Plum Almond Babka Photography by Patrick Marinello; food styling by Kaitlin Wayne
Beneath this babka's glistening glaze is a filling of plum preserves and frangipane.

Sonya Sanford’s Plum Almond Babka 

Every year around Rosh Hashanah, I remember my Soviet-Jewish grandmother tending to a pot of Italian plum jam made with fruit foraged from local trees. My family immigrated from Ukraine to Washington state in the late 1970s, where we blended old-country culinary customs with new ones. During the Jewish High Holidays, my grandmother’s kitchen was filled with extraordinary scratch-made dishes and desserts. 

These days, as Italian plums ripen in the late summer in the Pacific Northwest, I carry on my grandmother’s tradition and collect the fruit to turn into jam. The smell of sugary plums and their inky purple hue takes me back to my childhood, and I often think of my grandmother as I knead the dough to make plum-filled babka.


And this association is fitting: Babka, a sweet, twisted yeast bread, is said to derive its name from "Baba," meaning grandmother in Polish and Russian. This beloved pastry originated in Eastern European Ashkenazi Jewish communities in the early 19th century, and immigrants to the US helped globally popularize it in New York City bakeries in the 20th century. Historian Gil Marks notes that in the 1800s, babka was simpler; it was a way to use up extra challah dough by filling it with preserves or cinnamon. In contrast, the modern versions of babka are made with a far more buttery enriched dough, commonly filled with a decadent chocolate spread, and finished off with a shiny syrupy glaze or sugary crumb topping.  

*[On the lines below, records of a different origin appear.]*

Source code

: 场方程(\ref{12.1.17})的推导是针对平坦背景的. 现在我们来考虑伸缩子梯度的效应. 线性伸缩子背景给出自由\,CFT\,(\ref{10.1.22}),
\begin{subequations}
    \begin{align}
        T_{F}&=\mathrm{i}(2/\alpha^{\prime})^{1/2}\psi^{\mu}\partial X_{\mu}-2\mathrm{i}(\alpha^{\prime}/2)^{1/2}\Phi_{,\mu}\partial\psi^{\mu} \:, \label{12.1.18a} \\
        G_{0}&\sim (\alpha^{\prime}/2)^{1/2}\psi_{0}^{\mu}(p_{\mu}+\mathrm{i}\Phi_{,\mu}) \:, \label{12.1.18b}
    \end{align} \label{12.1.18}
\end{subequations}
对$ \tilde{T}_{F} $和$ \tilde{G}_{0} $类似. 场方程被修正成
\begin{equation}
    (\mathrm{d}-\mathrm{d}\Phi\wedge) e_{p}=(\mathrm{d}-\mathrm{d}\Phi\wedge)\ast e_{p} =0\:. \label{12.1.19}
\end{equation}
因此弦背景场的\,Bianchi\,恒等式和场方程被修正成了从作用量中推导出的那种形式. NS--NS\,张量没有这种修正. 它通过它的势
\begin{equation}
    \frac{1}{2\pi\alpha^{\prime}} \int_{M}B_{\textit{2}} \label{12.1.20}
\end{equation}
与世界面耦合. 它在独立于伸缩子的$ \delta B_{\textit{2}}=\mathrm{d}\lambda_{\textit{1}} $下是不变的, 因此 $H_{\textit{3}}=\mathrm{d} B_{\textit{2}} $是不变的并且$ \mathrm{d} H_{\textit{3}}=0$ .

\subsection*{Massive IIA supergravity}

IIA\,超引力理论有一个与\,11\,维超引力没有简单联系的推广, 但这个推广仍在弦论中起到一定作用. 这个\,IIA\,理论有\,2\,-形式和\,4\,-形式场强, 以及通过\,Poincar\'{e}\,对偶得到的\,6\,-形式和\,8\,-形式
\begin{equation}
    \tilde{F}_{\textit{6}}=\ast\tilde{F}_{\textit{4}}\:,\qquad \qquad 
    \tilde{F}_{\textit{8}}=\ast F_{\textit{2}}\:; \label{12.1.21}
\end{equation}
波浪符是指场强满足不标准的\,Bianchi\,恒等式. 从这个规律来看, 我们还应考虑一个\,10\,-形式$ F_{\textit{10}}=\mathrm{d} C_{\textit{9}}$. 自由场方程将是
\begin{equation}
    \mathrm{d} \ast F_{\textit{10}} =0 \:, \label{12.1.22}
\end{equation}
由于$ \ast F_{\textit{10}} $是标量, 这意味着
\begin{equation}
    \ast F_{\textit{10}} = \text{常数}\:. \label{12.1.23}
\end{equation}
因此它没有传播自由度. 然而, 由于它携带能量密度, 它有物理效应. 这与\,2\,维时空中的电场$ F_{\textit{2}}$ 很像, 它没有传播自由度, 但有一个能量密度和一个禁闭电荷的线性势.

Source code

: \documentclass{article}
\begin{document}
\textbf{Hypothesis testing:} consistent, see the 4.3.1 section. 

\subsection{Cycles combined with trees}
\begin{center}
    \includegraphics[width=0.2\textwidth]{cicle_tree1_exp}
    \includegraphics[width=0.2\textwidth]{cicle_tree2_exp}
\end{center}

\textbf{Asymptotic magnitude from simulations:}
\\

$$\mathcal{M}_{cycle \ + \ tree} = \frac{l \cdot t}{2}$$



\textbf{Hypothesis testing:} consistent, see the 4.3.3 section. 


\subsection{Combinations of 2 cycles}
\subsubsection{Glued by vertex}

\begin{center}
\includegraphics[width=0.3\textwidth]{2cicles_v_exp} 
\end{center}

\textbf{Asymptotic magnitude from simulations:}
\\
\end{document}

Babka requires time and effort, but it pays off with a glossy, golden loaf that reveals a labyrinth of layers when sliced. Rolling the dough as thinly as possible before spreading it with the plum jam and frangipane yields those satisfying swirls in the finished bake. In our home, a slice of this seasonal babka at breakfast marks a sweet new season — and new year.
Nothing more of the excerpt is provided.